Secrets of Human-Capital Management, December 2007 David Creelman
Favour Exchanges Most of the topics I discuss are proven best practices. This time I want to present a more radical idea: the use of complementary currencies within organizations. Complementary currencies - what I will call “favour exchanges” - are well grounded in monetary theory and have been used in many places to strengthen communities. They are particularly useful when communities are under economic stress. I can’t point to any examples of companies using favour exchanges, but it is likely that somewhere, someone has already adopted this technique.
Organizations as Communities Some organizations are little more than machines meant to make money for the owners. However, others are more like communities and the leadership explicitly nurtures that sense of community among employees. Over the long run, creating a strong sense of community in a company is a pretty good way to make money as well.
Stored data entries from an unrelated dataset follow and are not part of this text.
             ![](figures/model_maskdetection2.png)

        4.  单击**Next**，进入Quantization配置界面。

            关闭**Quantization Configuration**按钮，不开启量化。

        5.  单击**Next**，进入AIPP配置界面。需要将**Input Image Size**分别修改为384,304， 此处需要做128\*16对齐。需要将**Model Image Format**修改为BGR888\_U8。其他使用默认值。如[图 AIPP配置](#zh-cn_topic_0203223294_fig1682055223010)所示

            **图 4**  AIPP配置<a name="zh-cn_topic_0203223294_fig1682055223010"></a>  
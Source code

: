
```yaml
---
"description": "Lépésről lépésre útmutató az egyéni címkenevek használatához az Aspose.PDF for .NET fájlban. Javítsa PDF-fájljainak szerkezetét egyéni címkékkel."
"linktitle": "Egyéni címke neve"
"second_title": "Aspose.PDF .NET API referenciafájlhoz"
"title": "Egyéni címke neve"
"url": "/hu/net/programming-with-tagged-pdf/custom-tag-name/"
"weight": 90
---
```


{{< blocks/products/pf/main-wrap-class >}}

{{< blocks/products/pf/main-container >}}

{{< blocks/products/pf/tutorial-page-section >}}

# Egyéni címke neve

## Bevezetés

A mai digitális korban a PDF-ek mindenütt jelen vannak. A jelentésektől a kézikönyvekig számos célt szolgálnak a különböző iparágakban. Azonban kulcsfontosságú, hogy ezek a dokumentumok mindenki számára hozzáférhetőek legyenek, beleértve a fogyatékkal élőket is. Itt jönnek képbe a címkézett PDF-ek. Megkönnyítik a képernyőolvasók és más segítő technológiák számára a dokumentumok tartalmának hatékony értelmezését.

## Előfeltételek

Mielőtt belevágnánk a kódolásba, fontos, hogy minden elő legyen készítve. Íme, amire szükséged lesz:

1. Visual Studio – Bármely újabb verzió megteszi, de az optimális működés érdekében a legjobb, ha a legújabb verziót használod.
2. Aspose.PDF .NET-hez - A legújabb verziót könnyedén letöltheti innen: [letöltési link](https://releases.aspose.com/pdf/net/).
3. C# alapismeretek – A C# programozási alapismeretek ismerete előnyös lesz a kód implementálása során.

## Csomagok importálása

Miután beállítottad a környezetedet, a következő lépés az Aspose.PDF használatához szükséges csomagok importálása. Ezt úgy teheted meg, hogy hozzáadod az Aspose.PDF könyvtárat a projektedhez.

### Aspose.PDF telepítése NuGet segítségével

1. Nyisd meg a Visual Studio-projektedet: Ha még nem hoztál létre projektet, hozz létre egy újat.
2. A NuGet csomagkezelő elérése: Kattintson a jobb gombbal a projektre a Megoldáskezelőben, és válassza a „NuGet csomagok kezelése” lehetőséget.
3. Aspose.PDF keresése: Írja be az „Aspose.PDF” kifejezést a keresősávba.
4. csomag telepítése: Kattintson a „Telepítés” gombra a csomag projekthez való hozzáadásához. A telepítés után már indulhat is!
There are lots of things companies do to build a sense of community. The main technique is communicating and living a set of values. Speeches, celebrations, and profit sharing are all ways of creating a sense of community. In the US some companies, like Chick-fil-A, explicitly draw on religion as a community builder. However, if you really are serious about building a community then you should consider using one of the most powerful social technologies ever invented: money.
Money serves a few different functions, but for a community it can be seen as simply a way to facilitate the exchange of favours. Favours flow naturally through any group of friends: I do something for Peter, Peter does something for Maria, Maria does something for me. But if we have some way to track the favours, some kind of alternative currency, then I can exchange favours even with people who are not my immediate friends and that can bind together not just a small group, but a whole organization.
How It Works A favour exchange is known as a mutual credit system. The simplest unit of exchange is an hour. If an employee agrees to help another by looking after their kids for two hours then the helper gets two hours credit in the system and the other now owes two hours. This can be kept track of on something as simple as a chalk board, but these days it makes sense to do it on the web.
There does not have to be a lot of formality to the system; after all, this isn’t about real money, it’s about facilitating the exchange of favours. No one needs to approve the transaction, as soon as two people agree on a favour they just enter it into the system.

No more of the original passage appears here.